━━━━━ Material shown ━━━━━
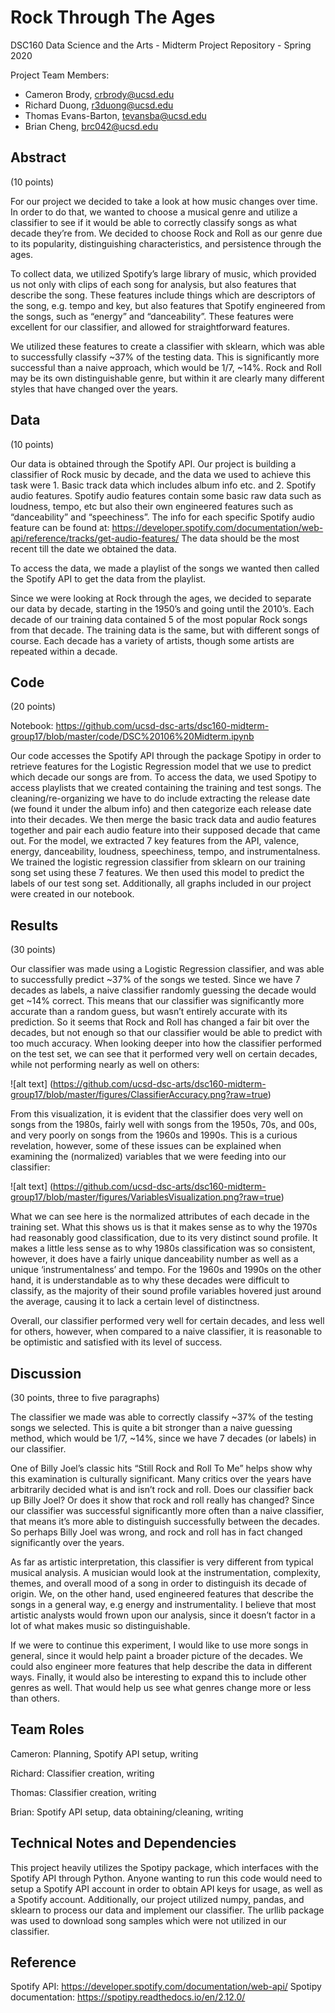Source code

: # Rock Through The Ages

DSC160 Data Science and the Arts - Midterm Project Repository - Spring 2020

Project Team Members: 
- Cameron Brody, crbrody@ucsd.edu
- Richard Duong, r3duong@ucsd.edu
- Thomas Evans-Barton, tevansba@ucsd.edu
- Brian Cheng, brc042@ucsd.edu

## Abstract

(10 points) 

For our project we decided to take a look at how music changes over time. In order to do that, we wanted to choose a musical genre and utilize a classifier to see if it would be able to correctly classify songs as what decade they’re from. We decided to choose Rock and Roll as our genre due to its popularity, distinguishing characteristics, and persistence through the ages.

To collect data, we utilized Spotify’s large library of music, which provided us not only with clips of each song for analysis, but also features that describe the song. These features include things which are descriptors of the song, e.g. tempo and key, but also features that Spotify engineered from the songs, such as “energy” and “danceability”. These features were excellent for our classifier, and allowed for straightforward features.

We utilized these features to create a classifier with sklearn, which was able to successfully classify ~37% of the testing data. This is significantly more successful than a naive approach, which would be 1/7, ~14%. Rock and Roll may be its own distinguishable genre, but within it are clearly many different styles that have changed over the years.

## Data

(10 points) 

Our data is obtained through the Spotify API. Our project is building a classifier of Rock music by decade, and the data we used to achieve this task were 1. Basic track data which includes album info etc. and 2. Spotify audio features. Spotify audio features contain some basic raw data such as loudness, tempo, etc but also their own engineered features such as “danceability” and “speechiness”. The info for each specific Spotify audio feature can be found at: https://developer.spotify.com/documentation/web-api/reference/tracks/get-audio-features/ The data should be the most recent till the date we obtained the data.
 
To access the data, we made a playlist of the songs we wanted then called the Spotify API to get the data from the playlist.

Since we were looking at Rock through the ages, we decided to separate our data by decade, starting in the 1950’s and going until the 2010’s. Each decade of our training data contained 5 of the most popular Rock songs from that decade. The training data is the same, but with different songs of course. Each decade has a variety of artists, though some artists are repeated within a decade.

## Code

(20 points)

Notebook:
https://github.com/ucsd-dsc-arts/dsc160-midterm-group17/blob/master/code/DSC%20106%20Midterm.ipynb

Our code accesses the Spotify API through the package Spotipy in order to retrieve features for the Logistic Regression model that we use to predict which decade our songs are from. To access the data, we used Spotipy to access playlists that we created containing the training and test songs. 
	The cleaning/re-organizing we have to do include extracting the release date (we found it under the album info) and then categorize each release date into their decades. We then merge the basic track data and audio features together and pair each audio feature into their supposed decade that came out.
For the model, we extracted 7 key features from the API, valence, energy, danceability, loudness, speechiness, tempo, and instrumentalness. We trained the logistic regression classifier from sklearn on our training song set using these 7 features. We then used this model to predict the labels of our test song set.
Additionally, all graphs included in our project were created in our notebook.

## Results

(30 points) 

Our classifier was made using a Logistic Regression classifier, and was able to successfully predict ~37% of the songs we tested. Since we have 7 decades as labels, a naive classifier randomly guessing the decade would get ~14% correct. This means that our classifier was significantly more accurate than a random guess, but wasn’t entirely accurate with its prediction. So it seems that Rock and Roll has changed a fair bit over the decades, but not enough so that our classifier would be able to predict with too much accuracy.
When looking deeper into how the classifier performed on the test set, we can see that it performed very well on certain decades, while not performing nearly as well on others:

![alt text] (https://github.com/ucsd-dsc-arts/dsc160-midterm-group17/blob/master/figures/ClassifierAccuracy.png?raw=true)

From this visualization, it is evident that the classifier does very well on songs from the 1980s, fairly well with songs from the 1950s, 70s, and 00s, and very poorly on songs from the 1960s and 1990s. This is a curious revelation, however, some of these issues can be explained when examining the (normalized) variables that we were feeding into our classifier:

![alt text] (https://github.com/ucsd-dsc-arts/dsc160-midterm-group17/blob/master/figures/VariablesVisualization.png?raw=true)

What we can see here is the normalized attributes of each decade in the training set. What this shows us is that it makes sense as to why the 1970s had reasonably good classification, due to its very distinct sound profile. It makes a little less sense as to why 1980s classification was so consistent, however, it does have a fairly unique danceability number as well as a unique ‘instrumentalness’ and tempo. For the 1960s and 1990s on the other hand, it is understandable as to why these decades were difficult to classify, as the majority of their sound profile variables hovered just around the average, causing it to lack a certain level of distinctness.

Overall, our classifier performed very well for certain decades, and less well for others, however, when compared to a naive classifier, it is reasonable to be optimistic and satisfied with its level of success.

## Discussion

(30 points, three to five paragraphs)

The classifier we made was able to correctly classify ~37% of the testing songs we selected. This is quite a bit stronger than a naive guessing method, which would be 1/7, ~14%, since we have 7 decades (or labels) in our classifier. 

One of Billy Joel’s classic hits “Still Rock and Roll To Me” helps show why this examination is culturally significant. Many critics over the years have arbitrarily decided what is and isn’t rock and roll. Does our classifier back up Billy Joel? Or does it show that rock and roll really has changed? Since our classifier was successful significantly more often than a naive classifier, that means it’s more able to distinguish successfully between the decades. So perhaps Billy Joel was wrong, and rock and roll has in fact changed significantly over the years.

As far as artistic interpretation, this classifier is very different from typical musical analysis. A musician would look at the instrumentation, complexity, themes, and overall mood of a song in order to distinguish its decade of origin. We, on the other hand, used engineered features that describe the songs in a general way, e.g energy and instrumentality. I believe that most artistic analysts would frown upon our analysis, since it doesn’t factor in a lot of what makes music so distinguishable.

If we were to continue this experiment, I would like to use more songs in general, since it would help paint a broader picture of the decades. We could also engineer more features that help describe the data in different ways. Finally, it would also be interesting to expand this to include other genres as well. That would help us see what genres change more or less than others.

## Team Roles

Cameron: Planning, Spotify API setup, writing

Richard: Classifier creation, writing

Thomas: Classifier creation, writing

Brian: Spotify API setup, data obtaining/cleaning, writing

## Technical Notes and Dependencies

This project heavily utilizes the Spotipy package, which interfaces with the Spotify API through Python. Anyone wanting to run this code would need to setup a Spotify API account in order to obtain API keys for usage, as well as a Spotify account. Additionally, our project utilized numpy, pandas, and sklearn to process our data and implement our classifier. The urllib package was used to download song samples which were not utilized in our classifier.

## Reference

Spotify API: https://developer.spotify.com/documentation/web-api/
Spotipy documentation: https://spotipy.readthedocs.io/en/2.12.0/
━━━━━
> **The problem**: Tally the lines of the data that contain the string "blob", and report nothing but the tally.

> **Solution below**: 3